The power of sample size and homogenous sampling: association between the 5-HTTLPR serotonin transporter polymorphism and major depressive disorder.
ABSTRACT Several lines of evidence indicate that abnormalities in the functioning of the central serotonergic system are involved in the pathogenesis of affective illness. A 44-base-pair insertion/deletion polymorphism in the 5' regulatory region of the serotonin transporter gene (5-HTTLPR), which influences expression of the serotonin transporter, has been the focus of intensive research since an initial report on an association between 5-HTTLPR and depression-related personality traits. Consistently replicated evidence for an involvement of this polymorphism in the etiology of mood disorders, particularly in major depressive disorder (MDD), remains scant.

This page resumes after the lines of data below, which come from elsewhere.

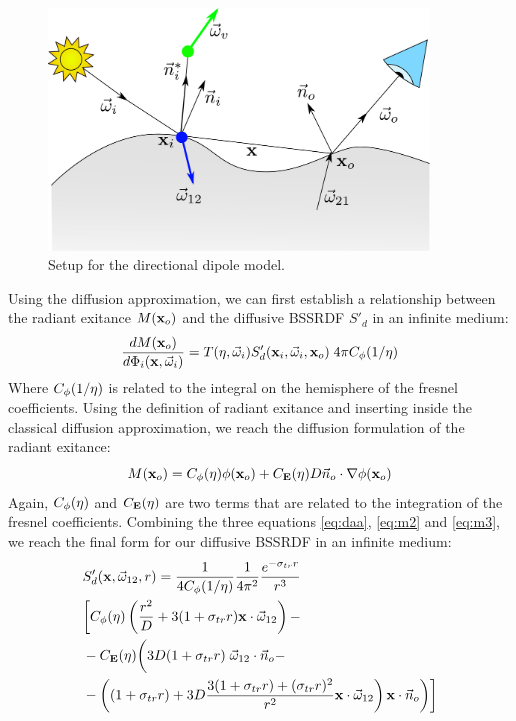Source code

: \begin{figure}[!ht]
\centering
\includegraphics[width=0.9\textwidth]{images/jeppe.pdf}
\caption{Setup for the directional dipole model.}
\label{fig:jeppe}
\end{figure}

Using the diffusion approximation, we can first establish a relationship between the radiant exitance $M(\mathbf{x}_o)$ and the diffusive BSSRDF $S'_d$ in an infinite medium:
\begin{equation}
\frac{d M(\mathbf{x}_o)}{d \Phi_i(\mathbf{x}, \vec{\omega}_i)} = T(\eta, \vec{\omega}_i) S'_d(\mathbf{x}_i, \vec{\omega}_i, \mathbf{x}_o) \; 4\pi C_{\phi}(1/\eta) 
\label{eq:m2}
\end{equation}
Where $C_{\phi}(1/\eta)$ is related to the integral on the hemisphere of the fresnel coefficients. Using the definition of radiant exitance and inserting inside the classical diffusion approximation, we reach the diffusion formulation of the radiant exitance:
\begin{equation}
M(\mathbf{x}_o) = C_{\phi}(\eta) \phi(\mathbf{x}_o) + C_{\mathbf{E}}(\eta) D \vec{n}_o \cdot \nabla \phi(\mathbf{x}_o)
\label{eq:m3}
\end{equation}
Again, $C_{\phi}(\eta)$ and $C_{\mathbf{E}}(\eta)$ are two terms that are related to the integration of the fresnel coefficients. Combining the three equations \ref{eq:daa}, \ref{eq:m2} and \ref{eq:m3}, we reach the final form for our diffusive BSSRDF in an infinite medium:
\begin{equation}
\begin{split}
&S'_d(\mathbf{x}, \vec{\omega}_{12}, r) = \frac{1}{4C_{\phi}(1/\eta)} \frac{1}{4\pi^2} \frac{e^{-\sigma_{tr} r}}{r^3} \\
&\bigg[ C_{\phi}(\eta) \left(\frac{r^2}{D} + 3 (1 + \sigma_{tr} r ) \mathbf{x} \cdot \vec{\omega}_{12} \right) - \\
&-C_{\mathbf{E}}(\eta) \bigg(3D (1 + \sigma_{tr} r) \; \vec{\omega}_{12} \cdot \vec{n}_o - \\ 
&-\left( (1 + \sigma_{tr} r) + 3D \frac{3(1 + \sigma_{tr} r ) + (\sigma_{tr} r)^2}{r^2}  \mathbf{x} \cdot \vec{\omega}_{12} \right)  \mathbf{x} \cdot \vec{n}_o \bigg) \bigg] 
\end{split}
\label{eq:dirdipole}
\end{equation}

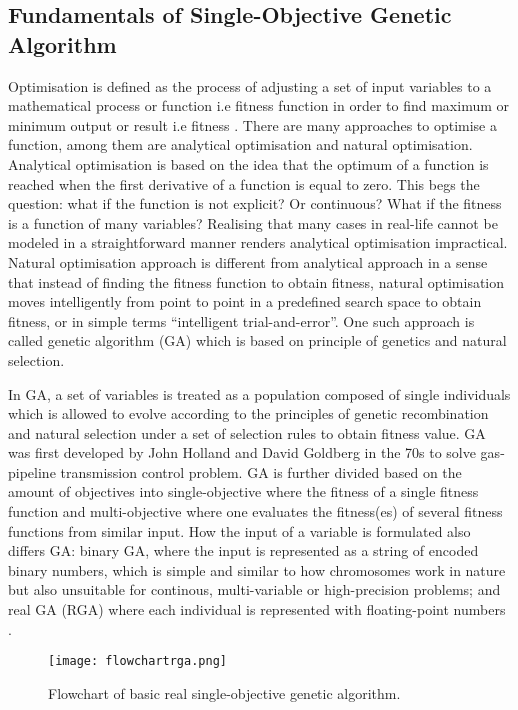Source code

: \subsection{Fundamentals of Single-Objective Genetic Algorithm}
\label{sec:12}
Optimisation is defined as the process of adjusting a set of input variables to a mathematical process or function i.e fitness function in order to find maximum or minimum output or result i.e fitness \citep{haupt}. There are many approaches to optimise a function, among them are analytical optimisation and natural optimisation. Analytical optimisation is based on the idea that the optimum of a function is reached when the first derivative of a function is equal to zero. This begs the question: what if the function is not explicit? Or continuous? What if the fitness is a function of many variables? Realising that many cases in real-life cannot be modeled in a straightforward manner renders analytical optimisation impractical. Natural optimisation approach is different from analytical approach in a sense that instead of finding the fitness function to obtain fitness, natural optimisation moves intelligently from point to point in a predefined search space to obtain fitness, or in simple terms ``intelligent trial-and-error''. One such approach is called genetic algorithm (GA) which is based on principle of genetics and natural selection.\par
In GA, a set of variables is treated as a population composed of single individuals which is allowed to evolve according to the principles of genetic recombination and natural selection under  a set of selection rules to obtain fitness value. GA was first developed by John Holland and David Goldberg in the 70s to solve gas-pipeline transmission control problem. GA is further divided based on the amount of objectives into single-objective where the fitness of a single fitness function and multi-objective where one evaluates the fitness(es) of several fitness functions from similar input. How the input of a variable is formulated also differs GA: binary GA, where the input is represented as a string of encoded binary numbers, which is simple and similar to how chromosomes work in nature but also unsuitable for continous, multi-variable or high-precision problems; and real GA (RGA) where each individual is represented with floating-point numbers \citep{haupt}.\par
\begin{figure}[H]
    \centering
    \texttt{[image: flowchartrga.png]}
    \caption{Flowchart of basic real single-objective genetic algorithm.}
    \label{fig:flowchartrga}
\end{figure}
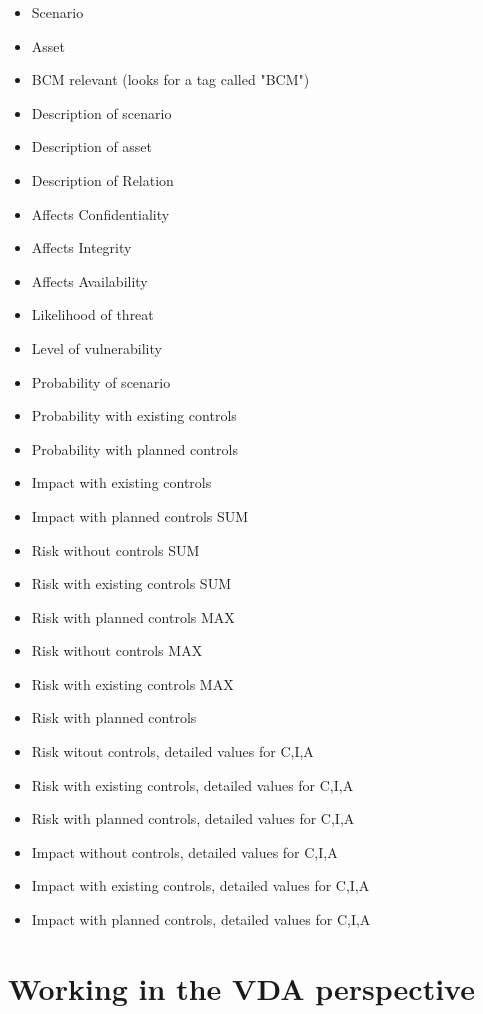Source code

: \documentclass[a4paper,10pt]{book}
\begin{document}
\begin{itemize}
\item Scenario
\item Asset
\item BCM relevant (looks for a tag called "BCM")
\item Description of scenario
\item Description of asset
\item Description of Relation
\item Affects Confidentiality
\item Affects Integrity
\item Affects Availability
\item Likelihood of threat
\item Level of vulnerability
\item Probability of scenario
\item Probability with existing controls
\item Probability with planned controls
\item Impact with existing controls
\item Impact with planned controls SUM
\item Risk without controls SUM
\item Risk with existing controls SUM
\item Risk with planned controls MAX
\item Risk without controls MAX
\item Risk with existing controls MAX
\item Risk with planned controls
\item Risk witout controls, detailed values for C,I,A
\item Risk with existing controls, detailed values for C,I,A
\item Risk with planned controls, detailed values for C,I,A
\item Impact without controls, detailed values for C,I,A
\item Impact with existing controls, detailed values for C,I,A
\item Impact with planned controls, detailed values for C,I,A
\end{itemize}

\chapter{Working in the VDA perspective} \label{chap:working-in-the-vda-perspective}
\end{document}

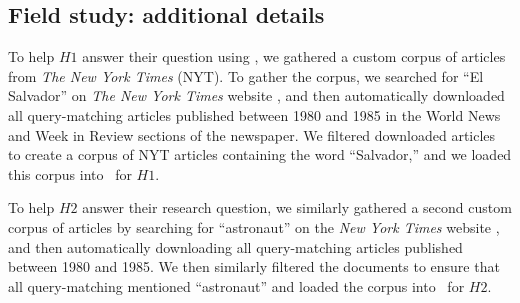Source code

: \subsection*{Field study: additional details}

To help $H1$ answer their question using \ours, we gathered a custom corpus of articles from \textit{The New York Times} (NYT). To gather the corpus, we searched for ``El Salvador'' on \textit{The New York Times} website \cite{nytwebsite}, and then automatically downloaded all query-matching articles published between 1980 and 1985 in the World News and Week in Review sections of the newspaper. 
We filtered downloaded articles to create a corpus of NYT articles containing the word ``Salvador,'' and we loaded this corpus into \ours~for $H1$. 

To help $H2$ answer their research question, we similarly gathered a second custom corpus of articles by searching for ``astronaut'' on the \textit{New York Times} website \cite{nytwebsite}, and then automatically downloading all query-matching articles published between 1980 and 1985. We then similarly filtered the documents to ensure that all query-matching mentioned ``astronaut'' and loaded the corpus into \ours~for $H2$.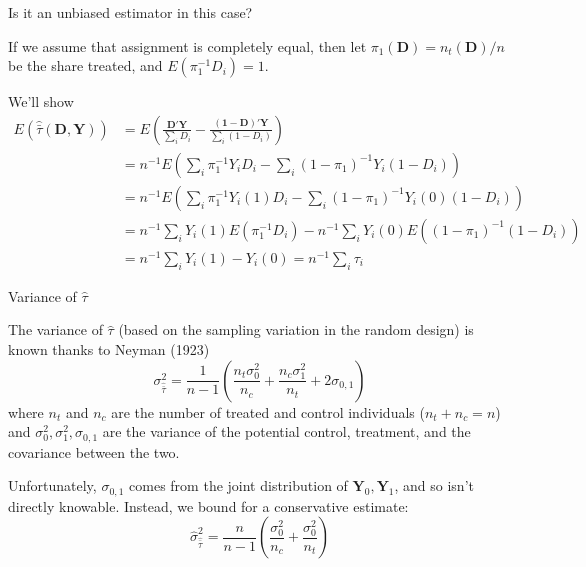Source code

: \documentclass[notes,11pt, aspectratio=169]{beamer}
\newenvironment{wideitemize}{\itemize\addtolength{\itemsep}{10pt}}{\enditemize}
\begin{document}
\begin{frame}
  
  \begin{wideitemize}
  \item Is it an unbiased estimator in this case?
  \item If we assume that assignment is completely equal, then let
    $\pi_{1}(\mathbf{D}) = n_{t}(\mathbf{D})/n$ be the share treated,
    and $E(\pi_{1}^{-1}D_{i}) = 1$.
    \item We'll show 
      \begin{align}
        E(\hat{\bar{\tau}}(\mathbf{D}, \mathbf{Y})) &= E\left(\frac{\mathbf{D}'\mathbf{Y}}{\sum_{i}D_{i}} - \frac{(\mathbf{1}-\mathbf{D})'\mathbf{Y}}{\sum_{i}(1-D_{i})}\right)\\
                                                    &=n^{-1}E\left(\sum_{i}\pi_{1}^{-1}Y_{i}D_{i} - \sum_{i}(1-\pi_{1})^{-1}Y_{i}(1-D_{i})\right)\\
                                                    &=n^{-1}E\left(\sum_{i}\pi_{1}^{-1}Y_{i}(1)D_{i} - \sum_{i}(1-\pi_{1})^{-1}Y_{i}(0)(1-D_{i})\right)\\
                                                    &=n^{-1}\sum_{i}Y_{i}(1)E\left(\pi_{1}^{-1}D_{i}\right) - n^{-1}\sum_{i}Y_{i}(0)E\left((1-\pi_{1})^{-1}(1-D_{i})\right)\\
        &=n^{-1}\sum_{i}Y_{i}(1) - Y_{i}(0) = n^{-1}\sum_{i}\tau_{i}
      \end{align}
    \end{wideitemize}
\end{frame}


\begin{frame}{Variance of $\hat{\tau}$}
  \begin{wideitemize}
  \item The variance of $\hat{\tau}$ (based on the sampling variation
    in the random design) is known thanks to Neyman (1923)
    \begin{equation}
      \sigma^{2}_{\hat{\bar{\tau}}} = \frac{1}{n-1}\left(\frac{n_{t}\sigma^{2}_{0}}{n_{c}} + \frac{n_{c} \sigma^{2}_{1}}{n_{t}} + 2\sigma_{0,1}\right)
    \end{equation}
    where $n_{t}$ and $n_{c}$ are the number of treated and control
    individuals ($n_{t} + n_{c} = n$) and
    $\sigma^{2}_{0}, \sigma^{2}_{1}, \sigma_{0,1}$ are the variance of
    the potential control, treatment, and the covariance between the
    two.
  \item Unfortunately, $\sigma_{0,1}$ comes from the joint
    distribution of $\mathbf{Y}_{0}, \mathbf{Y}_{1}$, and so isn't
    directly knowable. Instead, we bound for a conservative estimate:
    \begin{equation}
      \hat{\sigma}^{2}_{\hat{\bar{\tau}}} = \frac{n}{n-1}\left(\frac{\sigma^{2}_{0}}{n_{c}} + \frac{\sigma^{2}_{0}}{n_{t}}\right)
    \end{equation}
  \end{wideitemize}
\end{frame}
\end{document}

We assessed a potential association between 5-HTTLPR and MDD, using the largest reported sample to date (466 patients, 836 control subjects). Individuals were all of German descent. Patients were systematically recruited from consecutive inpatient admissions. Control subjects were drawn from random lists of the local Census Bureau and screened for psychiatric disorders.
The short allele of 5-HTTLPR was significantly more frequent in patients than in control subjects (45.5% vs. 39.9%; p = .006; odds ratio = 1.26).
These results support an involvement of 5-HTTLPR in the etiology of MDD. They also demonstrate that the detection of small genetic effects requires very large and homogenous samples.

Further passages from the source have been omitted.